Multilateral pact to protect rights of performers
SHANGHAI — A multilateral treaty to protect the intellectual property rights of thesps and warblers the world over is due to be signed in Beijing next week, although regulators say enforcing the agreement will require hard work.
Once it is ratified, the treaty “will strengthen the economic rights of performers and provide potential extra income from their work,” Trevor Clarke, assistant director general of the World Intellectual Property Organization, told a copyright forum in Beijing.
As it stands, payment for a thesp’s work, and intellectual property protection, are not included in international copyright law, unlike that of helmers, screenwriters and musicians. This means thesps whose movies or performances are sold abroad do not have a legal right to payment, and if any payment is made, it goes to the producer.
They also have no recourse in many countries if their work is manipulated in any way that may harm their reputation.
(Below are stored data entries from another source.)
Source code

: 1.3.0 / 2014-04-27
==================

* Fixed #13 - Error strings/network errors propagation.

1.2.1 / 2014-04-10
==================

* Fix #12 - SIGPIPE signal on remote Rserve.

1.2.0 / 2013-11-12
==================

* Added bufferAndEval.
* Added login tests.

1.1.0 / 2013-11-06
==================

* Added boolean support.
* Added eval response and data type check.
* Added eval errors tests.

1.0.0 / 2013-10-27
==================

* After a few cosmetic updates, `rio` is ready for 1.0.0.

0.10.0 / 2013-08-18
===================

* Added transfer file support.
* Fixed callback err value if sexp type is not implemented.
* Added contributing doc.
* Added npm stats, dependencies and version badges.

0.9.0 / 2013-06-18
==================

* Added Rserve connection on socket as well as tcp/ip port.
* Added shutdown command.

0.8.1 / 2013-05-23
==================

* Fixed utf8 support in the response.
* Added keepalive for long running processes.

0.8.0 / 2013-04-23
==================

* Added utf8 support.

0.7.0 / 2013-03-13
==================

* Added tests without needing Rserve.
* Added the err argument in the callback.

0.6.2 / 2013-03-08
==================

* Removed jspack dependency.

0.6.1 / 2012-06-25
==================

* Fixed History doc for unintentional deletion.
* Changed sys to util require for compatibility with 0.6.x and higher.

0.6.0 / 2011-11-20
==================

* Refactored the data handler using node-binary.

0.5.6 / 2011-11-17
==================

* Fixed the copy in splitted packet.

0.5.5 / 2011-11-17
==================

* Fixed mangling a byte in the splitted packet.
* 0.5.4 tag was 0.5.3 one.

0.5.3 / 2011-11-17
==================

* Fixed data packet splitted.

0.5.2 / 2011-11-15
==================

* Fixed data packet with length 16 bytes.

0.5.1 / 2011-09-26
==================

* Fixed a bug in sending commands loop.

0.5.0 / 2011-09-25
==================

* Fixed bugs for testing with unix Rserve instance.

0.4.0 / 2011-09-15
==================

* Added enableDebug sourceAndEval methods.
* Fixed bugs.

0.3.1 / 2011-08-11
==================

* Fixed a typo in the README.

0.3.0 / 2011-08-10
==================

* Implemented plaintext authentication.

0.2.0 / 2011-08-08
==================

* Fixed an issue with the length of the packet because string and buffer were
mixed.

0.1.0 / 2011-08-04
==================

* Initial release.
The plan to sign the treaty in China is significant because it has a terrible record when it comes to IP protection and is regularly slammed by the U.S. and the European Union for its lax enforcement of copyright law.
Yu Cike, director general of the copyright department of China’s National Copyright Administration, welcomed the new rules.
“In the era of the Internet, protection of performers’ IP rights is still lacking globally. The expected treaty mainly addresses this issue,” Yu said in the China Daily newspaper.
It has taken more than a decade for WIPO, which is part of the United Nations, to come up with the treaty. An agreement between the U.S. and European Union last year paved the way for concluding the pact, although it still needs to be ratified by the 185 member states.